[cwn] Attn: Development Editor, Latest Caml Weekly News

Alan Schmitt alan.schmitt at polytechnique.org
Tue Mar 24 02:56:07 PDT 2009


Hello,

Here is the latest Caml Weekly News, for the week of March 17 to 24,  
2009.

1) XML output
2) ocaml-http is looking for a new maintainer
3) Google summer of Code proposal

========================================================================
1) XML output
Archive: <http://groups.google.com/group/fa.caml/browse_thread/thread/165323537f036e34# 
 >
------------------------------------------------------------------------
** Rémi Dewitte asked and Gerd Stolpmann answered:

 > I have used pxp to parse xml and I am happy with it. I'd like now to
 > produce xml and wonder what are the options to do so (possibly the
 > simpliest).

Maybe not the simplest: Use the PXP preprocessor to create the output
tree, and print the tree:

<http://projects.camlcity.org/projects/dl/pxp-1.2.1/doc/manual/html/ref/Intro_preprocessor.html 
 >
<http://projects.camlcity.org/projects/dl/pxp-1.2.1/doc/manual/html/ref/Pxp_document.document.html#2_WritingdocumentsasXMLtext 
 >


 >
 > I think I am going to start with the Printf module. I wonder how well
 > it handles utf8 for example.

UTF-8 are just bytes for printf.

 > And I'll have to write a kind of xml_encode function. I am pretty  
sure
 > it has already be done somewhere !

let xml_encode =
   Netencoding.Html.encode
     ~in_enc:`Enc_utf8
     ~out_enc:`Enc_usascii
     ~prefer_names:false
     ()

That would assume the input is UTF-8 encoded, and the output is
ASCII-encoded. You can control which ASCII characters get the special
XML representation &...; with the unsafe_chars optional argument.
Docs are at
<http://projects.camlcity.org/projects/dl/ocamlnet-2.2.9/doc/html-main/Netencoding.Html.html 
 >
			
** Sylvain Le Gall also replied:

Maybe it is a bit overkilling, but there is also ocamlduce.

See there:
<http://www.cduce.org/ocaml>
(dev for ocaml 3.11:)
<http://ocamlduce.forge.ocamlcore.org/>
<http://git.ocamlcore.org/cgi-bin/gitweb.cgi?p=ocamlduce/ocamlduce.git;a=summary 
 >

OCamlduce can also be used with Eliom/OCsigen.

AFAIK, using ocamlduce can help you to type check your output tree
directly within OCaml compiler...
			
** Matthieu Wipliez also replied:

Yet another solution is Xmlm by Daniel Bünzli.
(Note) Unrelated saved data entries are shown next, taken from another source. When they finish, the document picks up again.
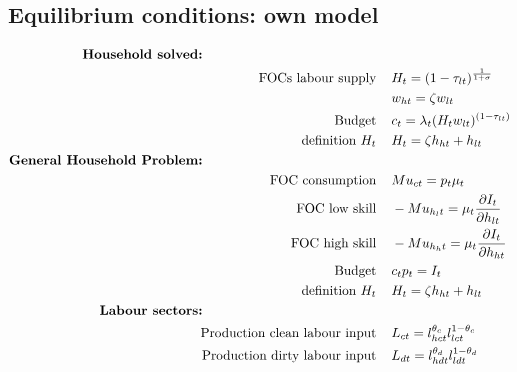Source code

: \subsection{Equilibrium conditions: own model}

\begin{align*}
\text{\textbf{Household solved:}} \hspace{50mm}& \\
\text{FOCs labour supply}\hspace{4mm}&  %
H_t=(1-\tau_{lt})^\frac{1}{1+\sigma}\\
\ \hspace{4mm} & %
w_{ht}=\zeta w_{lt}\\
\text{Budget}\hspace{4mm}&  %
c_t= \lambda_t (H_tw_{lt})^{(1-\tau_{lt})}\\
\text{definition}\  H_t\hspace{4mm} & %
H_t=\zeta h_{ht}+h_{lt}
\\
\text{\textbf{General Household Problem:}} \hspace{50mm}& \\
\text{FOC consumption}\hspace{4mm}& Mu_{ct}=p_t\mu_t\\
\text{FOC low skill}\hspace{4mm} & -Mu_{h_lt}=\mu_t \frac{\partial I_t}{\partial h_{lt}}\\
\text{FOC high skill}\hspace{4mm} & -Mu_{h_ht}=\mu_t \frac{\partial I_t}{\partial h_{ht}}\\
\text{Budget}\hspace{4mm}& c_tp_t= I_t\\
\text{definition}\  H_t\hspace{4mm} & H_t=\zeta h_{ht}+h_{lt}\\
\text{\textbf{Labour sectors:}}\hspace{50mm}&\\
\text{Production clean labour input} \hspace{4mm}& L_{ct}=l_{hct}^{\theta_c}l_{lct}^{1-\theta_c}\\ 
\text{Production dirty labour input} \hspace{4mm}& L_{dt}=l_{hdt}^{\theta_d}l_{ldt}^{1-\theta_d}\\

\end{align*}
<http://erratique.ch/software/xmlm>

This is probably the easiest and lightweight solution: Xmlm comes as a  
single
module and its interface, and it's BSD so you can just copy/paste it  
into your
project.
			
** Michael Ekstrand then added:

I second the xmlm suggestion.  Polling event-based parsing is very slick
and maps well into the functional paradigm, and its XML writing support
(generating a stream of events identical to those you read) makes
generation quite intuitive and reliable.
			
========================================================================
2) ocaml-http is looking for a new maintainer
Archive: <http://groups.google.com/group/fa.caml/browse_thread/thread/3e99820fd9b65b57# 
 >
------------------------------------------------------------------------
** Stefano Zacchiroli announced:

Hi all, ocaml-http [1] is looking for a new maintainer.
More details have been written on my blog [2].

If you are interested in taking over the maintenance, please mail me
in private.

Cheers.

[1] <http://upsilon.cc/~zack/hacking/software/ocaml-http/>
[2] <http://upsilon.cc/~zack/blog/posts/2009/03/ocaml-http_is_looking_for_a_new_maintainer/ 
 >
			
========================================================================
3) Google summer of Code proposal
Archive: <http://groups.google.com/group/fa.caml/browse_thread/thread/3249f410fe061579# 
 >
------------------------------------------------------------------------
** In this long thread full of technical posts, Andrey Riabushenko  
said and Xavier Leroy replied:

 > I would like to develop LLVM frontend to Ocaml language. LLVM does  
participate
 > in GSoC. LLVM do not mind to developed a ocaml frontend as LLVM  
GSoC project.
 > I want to discuss details with you before I will make an official  
proposal to
 > LLVM. [...]

Do authors of ocaml has something to say about the idea?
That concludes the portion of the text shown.